How many lines in the records below include "currency"? Answer with the number only.

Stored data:
=== Begin Enclosure ===

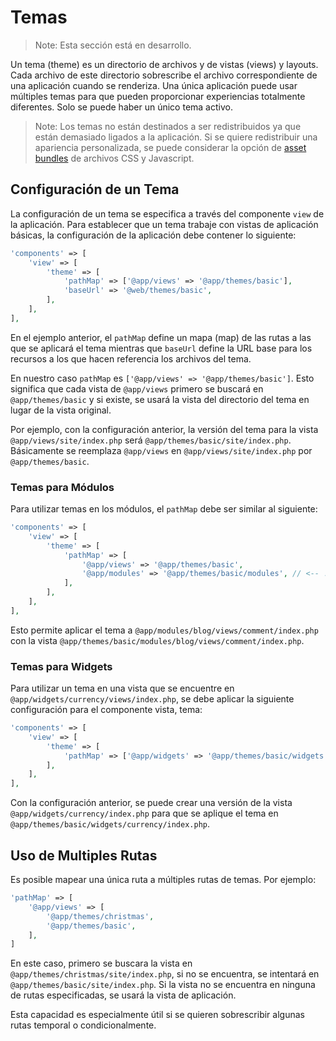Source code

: Temas
=====

> Note: Esta sección está en desarrollo.

Un tema (theme) es un directorio de archivos y de vistas (views) y layouts. Cada archivo de este directorio 
sobrescribe el archivo correspondiente de una aplicación cuando se renderiza. Una única aplicación puede usar 
múltiples temas para que pueden proporcionar experiencias totalmente diferentes. Solo se puede haber un único tema 
activo.

> Note: Los temas no están destinados a ser redistribuidos ya que están demasiado ligados a la aplicación. Si se 
  quiere redistribuir una apariencia personalizada, se puede considerar la opción de 
  [asset bundles](structure-assets.md) de archivos CSS y Javascript.

Configuración de un Tema
------------------------

La configuración de un tema se especifica a través del componente `view` de la aplicación. Para establecer que un tema 
trabaje con vistas de aplicación básicas, la configuración de la aplicación debe contener lo siguiente:

```php
'components' => [
    'view' => [
        'theme' => [
            'pathMap' => ['@app/views' => '@app/themes/basic'],
            'baseUrl' => '@web/themes/basic',
        ],
    ],
],
```

En el ejemplo anterior, el `pathMap` define un mapa (map) de las rutas a las que se aplicará el tema mientras que 
`baseUrl` define la URL base para los recursos a los que hacen referencia los archivos del tema.

En nuestro caso `pathMap` es `['@app/views' => '@app/themes/basic']`. Esto significa que cada vista de `@app/views` 
primero se buscará en `@app/themes/basic` y si existe, se usará la vista del directorio del tema en lugar de la vista 
original.

Por ejemplo, con la configuración anterior, la versión del tema para la vista `@app/views/site/index.php` será 
`@app/themes/basic/site/index.php`. Básicamente se reemplaza `@app/views` en `@app/views/site/index.php` por 
`@app/themes/basic`.

### Temas para Módulos

Para utilizar temas en los módulos, el `pathMap` debe ser similar al siguiente:

```php
'components' => [
    'view' => [
        'theme' => [
            'pathMap' => [
                '@app/views' => '@app/themes/basic',
                '@app/modules' => '@app/themes/basic/modules', // <-- !!!
            ],
        ],
    ],
],
```

Esto permite aplicar el tema a `@app/modules/blog/views/comment/index.php` con la vista 
`@app/themes/basic/modules/blog/views/comment/index.php`.

### Temas para Widgets

Para utilizar un tema en una vista que se encuentre en `@app/widgets/currency/views/index.php`, se debe aplicar la 
siguiente configuración para el componente vista, tema:

```php
'components' => [
    'view' => [
        'theme' => [
            'pathMap' => ['@app/widgets' => '@app/themes/basic/widgets'],
        ],
    ],
],
```

Con la configuración anterior, se puede crear una versión de la vista `@app/widgets/currency/index.php` para que se 
aplique el tema en `@app/themes/basic/widgets/currency/index.php`.

Uso de Multiples Rutas
----------------------

Es posible mapear una única ruta a múltiples rutas de temas. Por ejemplo:

```php
'pathMap' => [
    '@app/views' => [
        '@app/themes/christmas',
        '@app/themes/basic',
    ],
]
```

En este caso, primero se buscara la vista en `@app/themes/christmas/site/index.php`, si no se encuentra, se intentará 
en `@app/themes/basic/site/index.php`. Si la vista no se encuentra en ninguna de rutas especificadas, se usará la 
vista de aplicación.

Esta capacidad es especialmente útil si se quieren sobrescribir algunas rutas temporal o condicionalmente.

=== End Enclosure ===

**Answer for this exercise:** 3